On Tuesday’s “Morning Joe” on MSNBC, Oklahoma Republican Sen. Tom Coburn said that China should be punished for not handing over Edward Snowden, who has been accused of espionage by the U.S. government.
Coburn said that the Obama administration could block the sale of Smithfield Farms, the nation’s largest pork producer and processor, to the Chinese. However, Coburn argued that any punitive action against the Chinese should not be made public.
“It’s probably not going to be public in terms of diplomatic circles,” he said. “The next time they really need something that only we can deliver, it probably isn’t going to happen. But it’s not going to be published. We’re not going to embarrass them. The fact is, he’s out there. I don’t think he’s the issue right now. What is the issue is the lack of frank discussion on what these programs are, how they work and why they’re necessary to keep us free.”

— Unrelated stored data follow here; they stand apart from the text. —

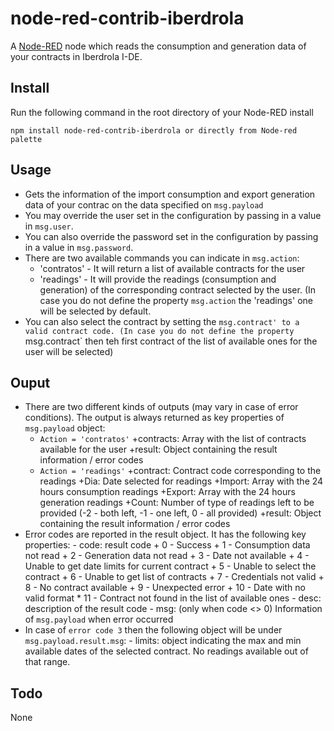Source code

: # node-red-contrib-iberdrola

A <a href="http://nodered.org" target="_new">Node-RED</a> node which reads the consumption and generation data of your contracts in Iberdrola I-DE.


## Install

Run the following command in the root directory of your Node-RED install

    npm install node-red-contrib-iberdrola or directly from Node-red palette

## Usage

* Gets the information of the import consumption and export generation data of your contrac on the data specified on `msg.payload`
* You may override the user set in the configuration by passing in a value in `msg.user`.
* You can also override the password set in the configuration by passing in a value in `msg.password`.
* There are two available commands you can indicate in `msg.action`:
	- 'contratos' - It will return a list of available contracts for the user
	- 'readings' - It will provide the readings (consumption and generation) of the corresponding contract selected by the user.
	(In case you do not define the property `msg.action` the 'readings' one will be selected by default.
* You can also select the contract by setting the `msg.contract' to a valid contract code.
  (In case you do not define the property `msg.contract` then teh first contract of the list of available ones for the user will be selected)
  
## Ouput

* There are two different kinds of outputs (may vary in case of error conditions). The output is always returned as key properties of `msg.payload` object:
	- `Action = 'contratos'`
		+contracts: Array with the list of contracts available for the user
		+result: Object containing the result information / error codes
	- `Action = 'readings'`
		+contract:  Contract code corresponding to the readings
		+Dia:       Date selected for readings
		+Import:    Array with the 24 hours consumption readings
		+Export:    Array with the 24 hours generation readings
		+Count:     Number of type of readings left to be provided (-2 - both left, -1 - one left, 0 - all provided)
		+result:    Object containing the result information / error codes
* Error codes are reported in the result object. It has the following key properties:
       - code:  result code
                + 0 - Success
                + 1 - Consumption data not read
                + 2 - Generation data not read
                + 3 - Date not available
                + 4 - Unable to get date limits for current contract
                + 5 - Unable to select the contract
                + 6 - Unable to get list of contracts
                + 7 - Credentials not valid
                + 8 - No contract available
                + 9 - Unexpected error
                + 10 - Date with no valid format
                * 11 - Contract not found in the list of available ones
        - desc: description of the result code
        - msg:  (only when code <> 0)  Information of `msg.payload` when error occurred
* In case of `error code 3` then the following object will be under `msg.payload.result.msg`:
        - limits: object indicating the max and min available dates of the selected contract. No readings available out of that range.

## Todo
None

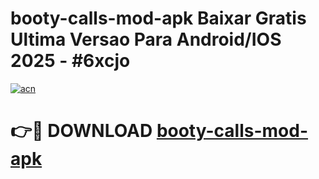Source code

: # booty-calls-mod-apk Baixar Gratis Ultima Versao Para Android/IOS 2025 - #6xcjo

[![acn](https://github.com/user-attachments/assets/0f9c940e-d8b0-45ae-aac7-cd30a18b3e1c)](https://app.mediaupload.pro/?title=booty-calls-mod-apk&ref=7F)

# 👉🔴 DOWNLOAD [booty-calls-mod-apk](https://app.mediaupload.pro/?title=booty-calls-mod-apk&ref=7F)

“And, you know, I think one of your teases coming in from the statements I made — I don’t know of any federal program that gets more oversight or anything close to the oversight [that] the [Foreign Intelligence Surveillance Act] 702 and the [Patriot Act] 215 does, which is two to three times a month by the intelligence committee in the U.S. Senate,” he continued. “So, what I would like to see is the rest of the federal government programs get the same kind of oversight this did. We wouldn’t have any deficit, we would have any debt if we did that.”
Later former Democratic Pennsylvania and NBC contributor Gov. Ed Rendell offered the possibility of blocking the Smithfield deal, to which Coburn concurred.
RENDELL: I think the president should have done a better job of explaining what’s at stake here. But I also think in every field or endeavor there has to be consequences for bad behavior. The Chinese, I understand, want this Smithfield deal approved and they want it approved quickly. If I were president, I’d put that deal on ice. I’d make them come beg to us.
COBURN: I agree. I agree with that, but I wouldn’t connect them publicly like you just did. I would just say, ‘by the way, this isn’t gonna happen.’
RENDELL: I’m in broadcasting now, not in government. I can do anything I want.
COBURN: Well, supposedly in government we can, too.
RENDELL: There has to be consequences for —
COBURN: I’m sure there will be, but the question is whether you do that publicly and make it a bigger deal than what it needs to be.